=== Source records ===
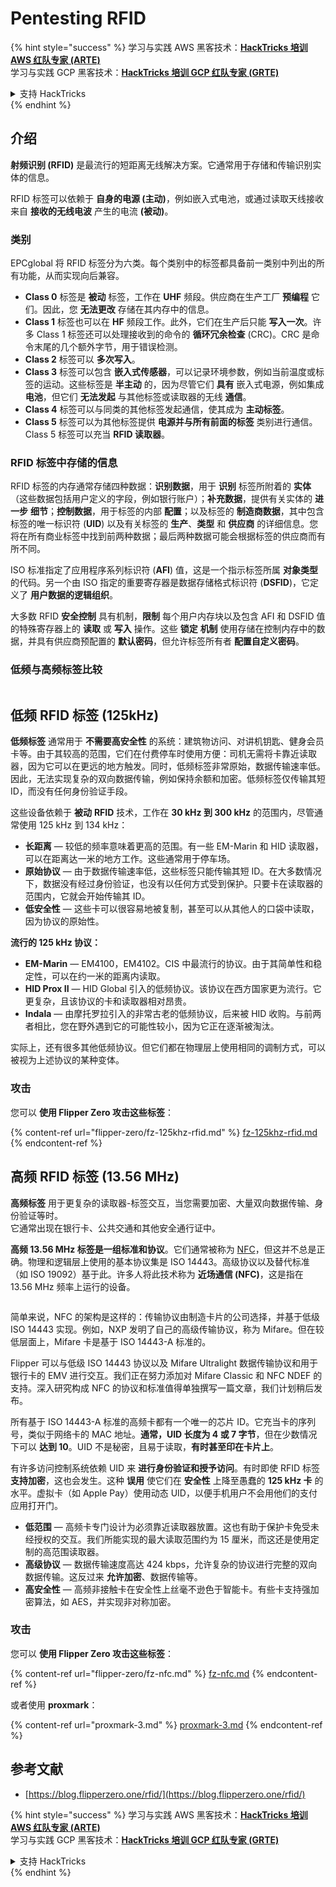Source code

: # Pentesting RFID

{% hint style="success" %}
学习与实践 AWS 黑客技术：<img src="/.gitbook/assets/arte.png" alt="" data-size="line">[**HackTricks 培训 AWS 红队专家 (ARTE)**](https://training.hacktricks.xyz/courses/arte)<img src="/.gitbook/assets/arte.png" alt="" data-size="line">\
学习与实践 GCP 黑客技术：<img src="/.gitbook/assets/grte.png" alt="" data-size="line">[**HackTricks 培训 GCP 红队专家 (GRTE)**<img src="/.gitbook/assets/grte.png" alt="" data-size="line">](https://training.hacktricks.xyz/courses/grte)

<details>

<summary>支持 HackTricks</summary>

* 查看 [**订阅计划**](https://github.com/sponsors/carlospolop)!
* **加入** 💬 [**Discord 群组**](https://discord.gg/hRep4RUj7f) 或 [**Telegram 群组**](https://t.me/peass) 或 **在** **Twitter** 🐦 [**@hacktricks\_live**](https://twitter.com/hacktricks\_live)**上关注我们。**
* **通过向** [**HackTricks**](https://github.com/carlospolop/hacktricks) 和 [**HackTricks Cloud**](https://github.com/carlospolop/hacktricks-cloud) GitHub 仓库提交 PR 分享黑客技巧。

</details>
{% endhint %}

## 介绍

**射频识别 (RFID)** 是最流行的短距离无线解决方案。它通常用于存储和传输识别实体的信息。

RFID 标签可以依赖于 **自身的电源 (主动)**，例如嵌入式电池，或通过读取天线接收来自 **接收的无线电波** 产生的电流 **(被动)**。

### 类别

EPCglobal 将 RFID 标签分为六类。每个类别中的标签都具备前一类别中列出的所有功能，从而实现向后兼容。

* **Class 0** 标签是 **被动** 标签，工作在 **UHF** 频段。供应商在生产工厂 **预编程** 它们。因此，您 **无法更改** 存储在其内存中的信息。
* **Class 1** 标签也可以在 **HF** 频段工作。此外，它们在生产后只能 **写入一次**。许多 Class 1 标签还可以处理接收到的命令的 **循环冗余检查** (CRC)。CRC 是命令末尾的几个额外字节，用于错误检测。
* **Class 2** 标签可以 **多次写入**。
* **Class 3** 标签可以包含 **嵌入式传感器**，可以记录环境参数，例如当前温度或标签的运动。这些标签是 **半主动** 的，因为尽管它们 **具有** 嵌入式电源，例如集成 **电池**，但它们 **无法发起** 与其他标签或读取器的无线 **通信**。
* **Class 4** 标签可以与同类的其他标签发起通信，使其成为 **主动标签**。
* **Class 5** 标签可以为其他标签提供 **电源并与所有前面的标签** 类别进行通信。Class 5 标签可以充当 **RFID 读取器**。

### RFID 标签中存储的信息

RFID 标签的内存通常存储四种数据：**识别数据**，用于 **识别** 标签所附着的 **实体**（这些数据包括用户定义的字段，例如银行账户）；**补充数据**，提供有关实体的 **进一步** **细节**；**控制数据**，用于标签的内部 **配置**；以及标签的 **制造商数据**，其中包含标签的唯一标识符 (**UID**) 以及有关标签的 **生产**、**类型** 和 **供应商** 的详细信息。您将在所有商业标签中找到前两种数据；最后两种数据可能会根据标签的供应商而有所不同。

ISO 标准指定了应用程序系列标识符 (**AFI**) 值，这是一个指示标签所属 **对象类型** 的代码。另一个由 ISO 指定的重要寄存器是数据存储格式标识符 (**DSFID**)，它定义了 **用户数据的逻辑组织**。

大多数 RFID **安全控制** 具有机制，**限制** 每个用户内存块以及包含 AFI 和 DSFID 值的特殊寄存器上的 **读取** 或 **写入** 操作。这些 **锁定** **机制** 使用存储在控制内存中的数据，并具有供应商预配置的 **默认密码**，但允许标签所有者 **配置自定义密码**。

### 低频与高频标签比较

<figure><img src="../../.gitbook/assets/image (983).png" alt=""><figcaption></figcaption></figure>

## 低频 RFID 标签 (125kHz)

**低频标签** 通常用于 **不需要高安全性** 的系统：建筑物访问、对讲机钥匙、健身会员卡等。由于其较高的范围，它们在付费停车时使用方便：司机无需将卡靠近读取器，因为它可以在更远的地方触发。同时，低频标签非常原始，数据传输速率低。因此，无法实现复杂的双向数据传输，例如保持余额和加密。低频标签仅传输其短 ID，而没有任何身份验证手段。

这些设备依赖于 **被动** **RFID** 技术，工作在 **30 kHz 到 300 kHz** 的范围内，尽管通常使用 125 kHz 到 134 kHz：

* **长距离** — 较低的频率意味着更高的范围。有一些 EM-Marin 和 HID 读取器，可以在距离达一米的地方工作。这些通常用于停车场。
* **原始协议** — 由于数据传输速率低，这些标签只能传输其短 ID。在大多数情况下，数据没有经过身份验证，也没有以任何方式受到保护。只要卡在读取器的范围内，它就会开始传输其 ID。
* **低安全性** — 这些卡可以很容易地被复制，甚至可以从其他人的口袋中读取，因为协议的原始性。

**流行的 125 kHz 协议：**

* **EM-Marin** — EM4100，EM4102。CIS 中最流行的协议。由于其简单性和稳定性，可以在约一米的距离内读取。
* **HID Prox II** — HID Global 引入的低频协议。该协议在西方国家更为流行。它更复杂，且该协议的卡和读取器相对昂贵。
* **Indala** — 由摩托罗拉引入的非常古老的低频协议，后来被 HID 收购。与前两者相比，您在野外遇到它的可能性较小，因为它正在逐渐被淘汰。

实际上，还有很多其他低频协议。但它们都在物理层上使用相同的调制方式，可以被视为上述协议的某种变体。

### 攻击

您可以 **使用 Flipper Zero 攻击这些标签**：

{% content-ref url="flipper-zero/fz-125khz-rfid.md" %}
[fz-125khz-rfid.md](flipper-zero/fz-125khz-rfid.md)
{% endcontent-ref %}

## 高频 RFID 标签 (13.56 MHz)

**高频标签** 用于更复杂的读取器-标签交互，当您需要加密、大量双向数据传输、身份验证等时。\
它通常出现在银行卡、公共交通和其他安全通行证中。

**高频 13.56 MHz 标签是一组标准和协议**。它们通常被称为 [NFC](https://nfc-forum.org/what-is-nfc/about-the-technology/)，但这并不总是正确。物理和逻辑层上使用的基本协议集是 ISO 14443。高级协议以及替代标准（如 ISO 19092）基于此。许多人将此技术称为 **近场通信 (NFC)**，这是指在 13.56 MHz 频率上运行的设备。

<figure><img src="../../.gitbook/assets/image (930).png" alt=""><figcaption></figcaption></figure>

简单来说，NFC 的架构是这样的：传输协议由制造卡片的公司选择，并基于低级 ISO 14443 实现。例如，NXP 发明了自己的高级传输协议，称为 Mifare。但在较低层面上，Mifare 卡是基于 ISO 14443-A 标准的。

Flipper 可以与低级 ISO 14443 协议以及 Mifare Ultralight 数据传输协议和用于银行卡的 EMV 进行交互。我们正在努力添加对 Mifare Classic 和 NFC NDEF 的支持。深入研究构成 NFC 的协议和标准值得单独撰写一篇文章，我们计划稍后发布。

所有基于 ISO 14443-A 标准的高频卡都有一个唯一的芯片 ID。它充当卡的序列号，类似于网络卡的 MAC 地址。**通常，UID 长度为 4 或 7 字节**，但在少数情况下可以 **达到 10**。UID 不是秘密，且易于读取，**有时甚至印在卡片上**。

有许多访问控制系统依赖 UID 来 **进行身份验证和授予访问**。有时即使 RFID 标签 **支持加密**，这也会发生。这种 **误用** 使它们在 **安全性** 上降至愚蠢的 **125 kHz 卡** 的水平。虚拟卡（如 Apple Pay）使用动态 UID，以便手机用户不会用他们的支付应用打开门。

* **低范围** — 高频卡专门设计为必须靠近读取器放置。这也有助于保护卡免受未经授权的交互。我们所能实现的最大读取范围约为 15 厘米，而这还是使用定制的高范围读取器。
* **高级协议** — 数据传输速度高达 424 kbps，允许复杂的协议进行完整的双向数据传输。这反过来 **允许加密**、数据传输等。
* **高安全性** — 高频非接触卡在安全性上丝毫不逊色于智能卡。有些卡支持强加密算法，如 AES，并实现非对称加密。

### 攻击

您可以 **使用 Flipper Zero 攻击这些标签**：

{% content-ref url="flipper-zero/fz-nfc.md" %}
[fz-nfc.md](flipper-zero/fz-nfc.md)
{% endcontent-ref %}

或者使用 **proxmark**：

{% content-ref url="proxmark-3.md" %}
[proxmark-3.md](proxmark-3.md)
{% endcontent-ref %}

## 参考文献

* [https://blog.flipperzero.one/rfid/](https://blog.flipperzero.one/rfid/)

{% hint style="success" %}
学习与实践 AWS 黑客技术：<img src="/.gitbook/assets/arte.png" alt="" data-size="line">[**HackTricks 培训 AWS 红队专家 (ARTE)**](https://training.hacktricks.xyz/courses/arte)<img src="/.gitbook/assets/arte.png" alt="" data-size="line">\
学习与实践 GCP 黑客技术：<img src="/.gitbook/assets/grte.png" alt="" data-size="line">[**HackTricks 培训 GCP 红队专家 (GRTE)**<img src="/.gitbook/assets/grte.png" alt="" data-size="line">](https://training.hacktricks.xyz/courses/grte)

<details>

<summary>支持 HackTricks</summary>

* 查看 [**订阅计划**](https://github.com/sponsors/carlospolop)!
* **加入** 💬 [**Discord 群组**](https://discord.gg/hRep4RUj7f) 或 [**Telegram 群组**](https://t.me/peass) 或 **在** **Twitter** 🐦 [**@hacktricks\_live**](https://twitter.com/hacktricks\_live)**上关注我们。**
* **通过向** [**HackTricks**](https://github.com/carlospolop/hacktricks) 和 [**HackTricks Cloud**](https://github.com/carlospolop/hacktricks-cloud) GitHub 仓库提交 PR 分享黑客技巧。

</details>
{% endhint %}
===
■ **The problem**
The answer must be every line of the data that contains the word "figure".

■ **Answer space**
<figure><img src="../../.gitbook/assets/image (983).png" alt=""><figcaption></figcaption></figure>
<figure><img src="../../.gitbook/assets/image (930).png" alt=""><figcaption></figcaption></figure>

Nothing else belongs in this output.